In his book, Crowley outlines the emerging science that shows how the human heart and brain are connected through the vagus nerve with the heart sending more signals to the brain than the brain sends back. The net effect is that human beings are not as rational as we’ve always believed and up to 95% of the decisions we make every day are driven by feelings and emotions. 

To emphasize one of Crowley’s prime conclusions: employee decisions to be engaged, loyal, committed and productivity are not made rationally – they’re decisions made by their hearts.

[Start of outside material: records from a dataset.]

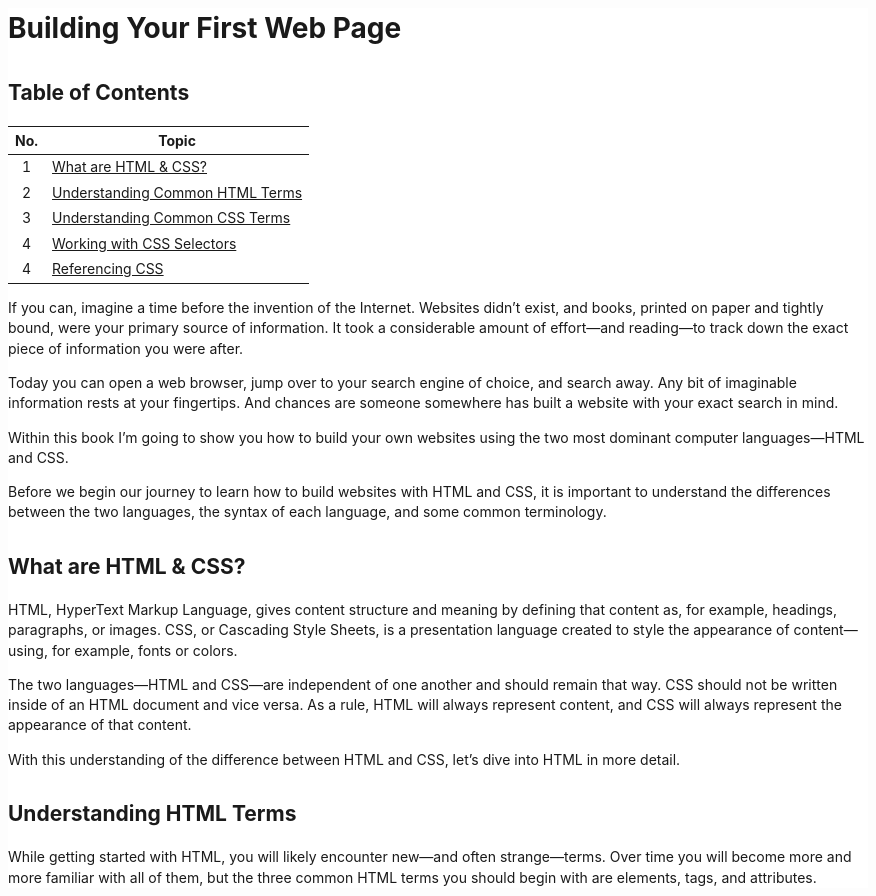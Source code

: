 # Building Your First Web Page

## Table of Contents

| No. | Topic                                                               |
| :-: | ------------------------------------------------------------------- |
|  1  | [What are HTML & CSS?](#what-are-html-css)                          |
|  2  | [Understanding Common HTML Terms](#understanding-common-html-terms) |
|  3  | [Understanding Common CSS Terms](#understanding-common-css-terms)   |
|  4  | [Working with CSS Selectors](#understanding-common-css-terms)       |
|  4  | [Referencing CSS](#referencing-css)                                 |

If you can, imagine a time before the invention of the Internet. Websites didn’t
exist, and books, printed on paper and tightly bound, were your primary source
of information. It took a considerable amount of effort—and reading—to track
down the exact piece of information you were after.

Today you can open a web browser, jump over to your search engine of choice, and
search away. Any bit of imaginable information rests at your fingertips. And
chances are someone somewhere has built a website with your exact search in
mind.

Within this book I’m going to show you how to build your own websites using the
two most dominant computer languages—HTML and CSS.

Before we begin our journey to learn how to build websites with HTML and CSS, it
is important to understand the differences between the two languages, the syntax
of each language, and some common terminology.

## What are HTML & CSS?

HTML, HyperText Markup Language, gives content structure and meaning by defining
that content as, for example, headings, paragraphs, or images. CSS, or Cascading
Style Sheets, is a presentation language created to style the appearance of
content—using, for example, fonts or colors.

The two languages—HTML and CSS—are independent of one another and should remain
that way. CSS should not be written inside of an HTML document and vice versa.
As a rule, HTML will always represent content, and CSS will always represent the
appearance of that content.

With this understanding of the difference between HTML and CSS, let’s dive into
HTML in more detail.

## Understanding HTML Terms

While getting started with HTML, you will likely encounter new—and often
strange—terms. Over time you will become more and more familiar with all of
them, but the three common HTML terms you should begin with are elements, tags,
and attributes.
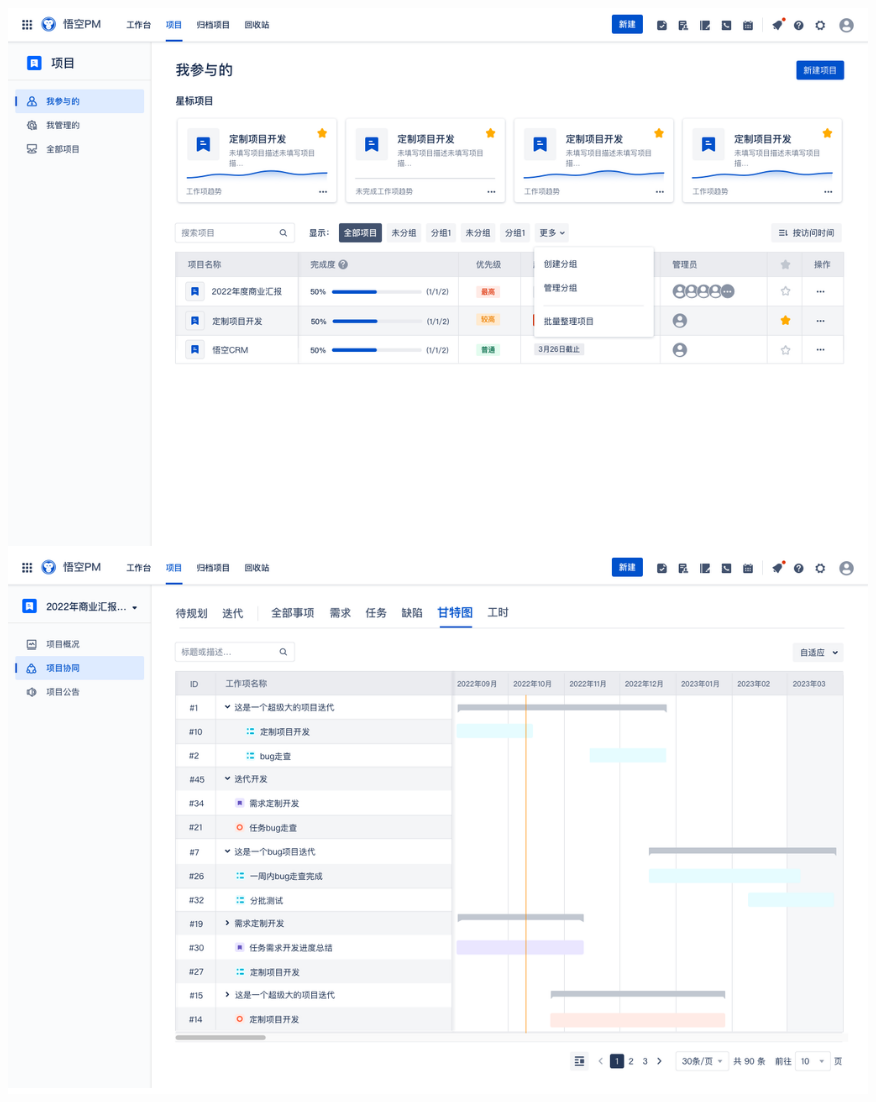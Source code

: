 ![Image text](https://raw.githubusercontent.com/72wukong/72crm-pm-spring/main/img-folder/xmgl_3.png)
![Image text](https://raw.githubusercontent.com/72wukong/72crm-pm-spring/main/img-folder/xmgl_4.png)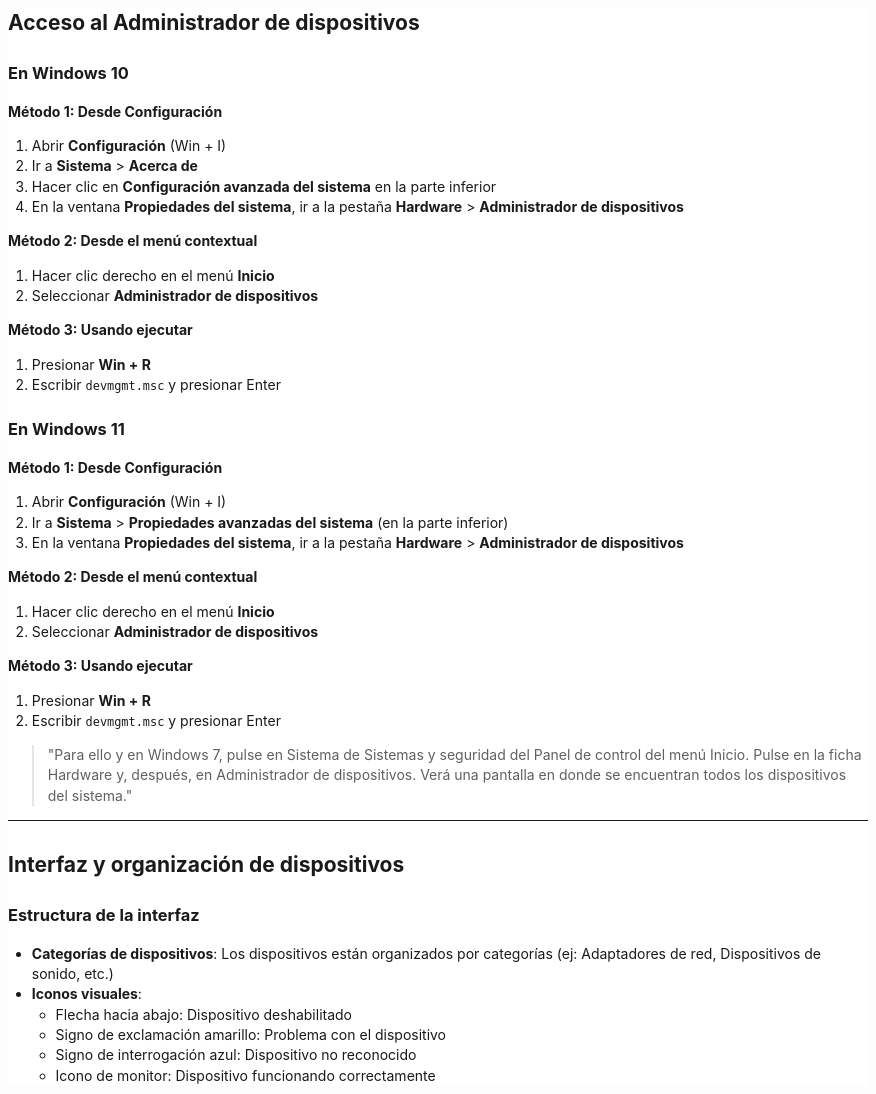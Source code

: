 
## Acceso al Administrador de dispositivos

### En Windows 10

**Método 1: Desde Configuración**
1. Abrir **Configuración** (Win + I)
2. Ir a **Sistema** > **Acerca de**
3. Hacer clic en **Configuración avanzada del sistema** en la parte inferior
4. En la ventana **Propiedades del sistema**, ir a la pestaña **Hardware** > **Administrador de dispositivos**

**Método 2: Desde el menú contextual**
1. Hacer clic derecho en el menú **Inicio**
2. Seleccionar **Administrador de dispositivos**

**Método 3: Usando ejecutar**
1. Presionar **Win + R**
2. Escribir `devmgmt.msc` y presionar Enter

### En Windows 11

**Método 1: Desde Configuración**
1. Abrir **Configuración** (Win + I)
2. Ir a **Sistema** > **Propiedades avanzadas del sistema** (en la parte inferior)
3. En la ventana **Propiedades del sistema**, ir a la pestaña **Hardware** > **Administrador de dispositivos**

**Método 2: Desde el menú contextual**
1. Hacer clic derecho en el menú **Inicio**
2. Seleccionar **Administrador de dispositivos**

**Método 3: Usando ejecutar**
1. Presionar **Win + R**
2. Escribir `devmgmt.msc` y presionar Enter

> "Para ello y en Windows 7, pulse en Sistema de Sistemas y seguridad del Panel de control del menú Inicio. Pulse en la ficha Hardware y, después, en Administrador de dispositivos. Verá una pantalla en donde se encuentran todos los dispositivos del sistema."

---

## Interfaz y organización de dispositivos

### Estructura de la interfaz
- **Categorías de dispositivos**: Los dispositivos están organizados por categorías (ej: Adaptadores de red, Dispositivos de sonido, etc.)
- **Iconos visuales**:
  - Flecha hacia abajo: Dispositivo deshabilitado
  - Signo de exclamación amarillo: Problema con el dispositivo
  - Signo de interrogación azul: Dispositivo no reconocido
  - Icono de monitor: Dispositivo funcionando correctamente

So what strategies can managers employ to ensure they’re appealing to their employees’ hearts? Crowley’s book is far more comprehensive, but here’s a quick list to get you started:

src. Hire people with heart

Crowley says that the most important lesson he ever learned about building high performance teams is this: Make it your intention that every person you select will put their hearts into their work.

Everyone has work that they’re good at or ignites their passions. But managers too frequently put people into roles that don’t match up to those talents or passions. As such, he says, “It’s irrational to expect anything but half-hearted effort.” 

Lead from the Heart emphasizes that leaders need to resist the temptation of putting someone into a job where they don’t belong. It’s not about just making a hire. The goal is to hire someone who can wholeheartedly commit to the role.

2. Connect with the heart                              

Many traditional leadership practices suggest that connecting more personally with employees will only complicate the leader-worker relationship. But research shows it’s quite the opposite. 

Leaders who make a personal connection with employees can inspire their highest achievement.

Crowley mentions that in the book, Nine Lies About Work, authors Marcus Buckingham and Ashley Goodall make an assertion that employees need attention and connection in order to survive. Their research shows that leaders who check in weekly – and personally – with all team members, have far higher levels of engagement and performance, and lower turnover. 

3. Empower the heart

There is a common misconception that maximizing human potential, spending time developing people, could compromise productivity.

Crowley challenges this assumption, suggesting that employee output only accelerates when people feel supported in their expansion and career progression. “Leaders excel when everyone on their team is in an ongoing process of broadening and deepening their capabilities in some meaningful way.”

He also offers several additional reasons in the book on why purposefully growing employees is so vital to not only your team, but also to the organization as a whole.    

4. Inspire the heart    

Crowley believes that few things have as powerful an effect on any of us as hearing our boss tell us they are proud of us.

“Managers too often disregard how critically important this is to people, how deeply it inspires, and why it’s so essential to building and sustaining high performance,” he says. 

Unlike pay and other financial rewards, Crowley says being praised and recognized is an expression of care, and this–and not money-;is what ultimately affects the hearts in people and inspires them to do their best work. If we want to see these behaviors replicated, it’s imperative that managers are consistently swift in acknowledging their employee’s value and accomplishments.                                    

Crowley’s four tenants directly challenge traditional leadership practices, demonstrating why people naturally and instinctively respond to managers who care about them personally, and support their deep human needs. 

Lead from the Heart proves that appealing to people’s hearts is the most surefire way to bringing employee engagement, retention, and job satisfaction scores back from crisis levels.